With everyone focused on small wars and even terrorism these days it's difficult to see the value of navies.

After all, no ships are sunk, no ships threaten our forces, few if any coastal bombardments are necessary, no amphibious operations ... and aircraft carriers are much more expensive platforms for sorties than airfields.

This has led to weird attempts of the navies to justify their new procurements. The U.S. Navy has converted SSBNs to cruise missile batteries at great cost with the argument that they could bombard targets inland (as if that wasn't simple enough without them ... using cruise missiles fired from surface ships, out of submarine torpedo tubes and air strikes). Another super-expensive submarine class is being promoted as intelligence and special operations platform...

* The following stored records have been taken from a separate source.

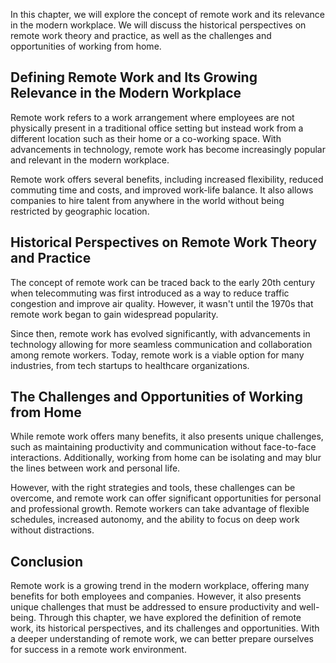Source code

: 
In this chapter, we will explore the concept of remote work and its relevance in the modern workplace. We will discuss the historical perspectives on remote work theory and practice, as well as the challenges and opportunities of working from home.

Defining Remote Work and Its Growing Relevance in the Modern Workplace
----------------------------------------------------------------------

Remote work refers to a work arrangement where employees are not physically present in a traditional office setting but instead work from a different location such as their home or a co-working space. With advancements in technology, remote work has become increasingly popular and relevant in the modern workplace.

Remote work offers several benefits, including increased flexibility, reduced commuting time and costs, and improved work-life balance. It also allows companies to hire talent from anywhere in the world without being restricted by geographic location.

Historical Perspectives on Remote Work Theory and Practice
----------------------------------------------------------

The concept of remote work can be traced back to the early 20th century when telecommuting was first introduced as a way to reduce traffic congestion and improve air quality. However, it wasn't until the 1970s that remote work began to gain widespread popularity.

Since then, remote work has evolved significantly, with advancements in technology allowing for more seamless communication and collaboration among remote workers. Today, remote work is a viable option for many industries, from tech startups to healthcare organizations.

The Challenges and Opportunities of Working from Home
-----------------------------------------------------

While remote work offers many benefits, it also presents unique challenges, such as maintaining productivity and communication without face-to-face interactions. Additionally, working from home can be isolating and may blur the lines between work and personal life.

However, with the right strategies and tools, these challenges can be overcome, and remote work can offer significant opportunities for personal and professional growth. Remote workers can take advantage of flexible schedules, increased autonomy, and the ability to focus on deep work without distractions.

Conclusion
----------

Remote work is a growing trend in the modern workplace, offering many benefits for both employees and companies. However, it also presents unique challenges that must be addressed to ensure productivity and well-being. Through this chapter, we have explored the definition of remote work, its historical perspectives, and its challenges and opportunities. With a deeper understanding of remote work, we can better prepare ourselves for success in a remote work environment.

The German navy drew plans for a corvette class laden with all possible buzzwords and a tiny short-range missile for strikes against land targets. The corvettes were bought, the tiny missile armament disappeared in a black hole.

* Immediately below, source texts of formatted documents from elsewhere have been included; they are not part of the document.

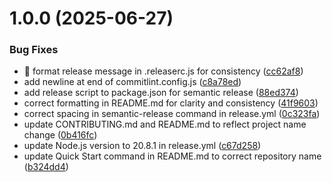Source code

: # 1.0.0 (2025-06-27)


### Bug Fixes

* :bug: format release message in .releaserc.js for consistency ([cc62af8](https://github.com/ioncakephper/js-quality-started-with-release/commit/cc62af80a8ef5933e9991baebf14a41ffab91930))
* add newline at end of commitlint.config.js ([c8a78ed](https://github.com/ioncakephper/js-quality-started-with-release/commit/c8a78ed8f015882148102cb89c824d760f0f4c94))
* add release script to package.json for semantic release ([88ed374](https://github.com/ioncakephper/js-quality-started-with-release/commit/88ed3747ee69b60ee847e9ecb50f5be6d2b29935))
* correct formatting in README.md for clarity and consistency ([41f9603](https://github.com/ioncakephper/js-quality-started-with-release/commit/41f96032c44f6ad8b28ed4fe19f9fe62314a9c18))
* correct spacing in semantic-release command in release.yml ([0c323fa](https://github.com/ioncakephper/js-quality-started-with-release/commit/0c323fa25559839d3290fcd114abd6c9d4d9c3ee))
* update CONTRIBUTING.md and README.md to reflect project name change ([0b416fc](https://github.com/ioncakephper/js-quality-started-with-release/commit/0b416fc31f03b16e6204129e06d41ce050eca117))
* update Node.js version to 20.8.1 in release.yml ([c67d258](https://github.com/ioncakephper/js-quality-started-with-release/commit/c67d258a9cbcee3e815d03af9c9875969587d625))
* update Quick Start command in README.md to correct repository name ([b324dd4](https://github.com/ioncakephper/js-quality-started-with-release/commit/b324dd41ac8dc315eeeeb0f4967cf322f7cb8da5))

The attempts of NATO navies to justify their budgets are on the verge of comedy in general, but that's not because they were so useless but because their value is so difficult to see. They're the great enablers these days - the logistical ties of our expeditions depend more often than not on open sea lanes. Furthermore, our expeditions do often depend on the navies for plausible emergency evacuation plans.

Furthermore there's a general characteristic of navies - their equipment requires years to produce and lasts for decades (air forces approach this with their planes).
Most of our shipbuilding capacity was transferred to countries like South Korea and China and just a couple of the remaining shipyards are experienced with shipbuilding to military standards. We simply could not build up our navies quickly if we saw the need within five years, for example.

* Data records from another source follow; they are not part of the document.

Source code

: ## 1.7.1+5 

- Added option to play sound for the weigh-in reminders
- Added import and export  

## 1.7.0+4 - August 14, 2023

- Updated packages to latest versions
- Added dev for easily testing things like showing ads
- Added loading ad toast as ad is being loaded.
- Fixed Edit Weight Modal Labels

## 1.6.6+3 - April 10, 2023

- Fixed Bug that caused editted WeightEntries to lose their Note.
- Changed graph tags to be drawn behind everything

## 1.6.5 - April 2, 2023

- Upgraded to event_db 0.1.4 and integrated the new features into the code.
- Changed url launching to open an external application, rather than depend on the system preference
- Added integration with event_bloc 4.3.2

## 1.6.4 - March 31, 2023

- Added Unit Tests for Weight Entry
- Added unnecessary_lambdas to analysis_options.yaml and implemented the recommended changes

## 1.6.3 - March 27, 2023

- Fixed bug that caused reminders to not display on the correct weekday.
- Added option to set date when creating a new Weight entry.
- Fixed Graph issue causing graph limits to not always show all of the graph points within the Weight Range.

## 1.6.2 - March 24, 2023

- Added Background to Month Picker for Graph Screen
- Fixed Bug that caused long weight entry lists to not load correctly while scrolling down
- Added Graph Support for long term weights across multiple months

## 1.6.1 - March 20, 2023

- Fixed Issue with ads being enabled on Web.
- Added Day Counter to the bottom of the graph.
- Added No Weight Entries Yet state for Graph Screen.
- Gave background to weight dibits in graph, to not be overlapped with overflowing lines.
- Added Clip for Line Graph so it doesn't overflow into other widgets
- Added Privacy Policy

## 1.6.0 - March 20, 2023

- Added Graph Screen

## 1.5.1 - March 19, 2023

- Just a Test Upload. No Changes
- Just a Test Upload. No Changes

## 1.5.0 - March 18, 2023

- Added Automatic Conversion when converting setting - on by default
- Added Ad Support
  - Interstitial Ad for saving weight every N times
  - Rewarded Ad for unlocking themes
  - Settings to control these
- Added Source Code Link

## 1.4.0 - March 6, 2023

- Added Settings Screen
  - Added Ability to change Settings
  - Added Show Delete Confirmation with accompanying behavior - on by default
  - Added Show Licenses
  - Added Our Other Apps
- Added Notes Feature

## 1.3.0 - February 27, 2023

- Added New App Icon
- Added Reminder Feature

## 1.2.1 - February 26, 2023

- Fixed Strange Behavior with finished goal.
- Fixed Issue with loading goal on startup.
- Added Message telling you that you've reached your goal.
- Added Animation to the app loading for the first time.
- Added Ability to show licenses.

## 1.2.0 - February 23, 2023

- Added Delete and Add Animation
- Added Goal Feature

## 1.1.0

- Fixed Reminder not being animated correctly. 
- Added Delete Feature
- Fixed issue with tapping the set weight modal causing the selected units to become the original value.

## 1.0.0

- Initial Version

We need the navies. It's offending how they try to manipulate us with buzzwords and unrealistic projects and some of their projects seem wasteful. But despite the normal wastefulness of these services, they are (buzzword alert!) "relevant" and should prepare for a (buzzword alert!) "wide spectrum" of maritime warfare.

Today, the navies are the most underestimated service.

Sven Ortmann

1 comment:

  1. The task of all navies has always been SLoC and will remain so in the future. It's not so much about having own capability of producing a commodity than having a commodity available through communication lines. Most transport is and will be on water.

    I agree with you that regional concentrations of critical resources and knowledge should be avoided. So in order to balance East Asian shipbuilding potential, South America, India, Bangladesh, Iceland (plenty of energy), Greece and our southern Mediterranean neighbours could be helped to have their share of this market.

    It would be similar to modern approaches to food safety by establishing contracts for food production in foreign countries with ample resources. China is following this approach in Africa.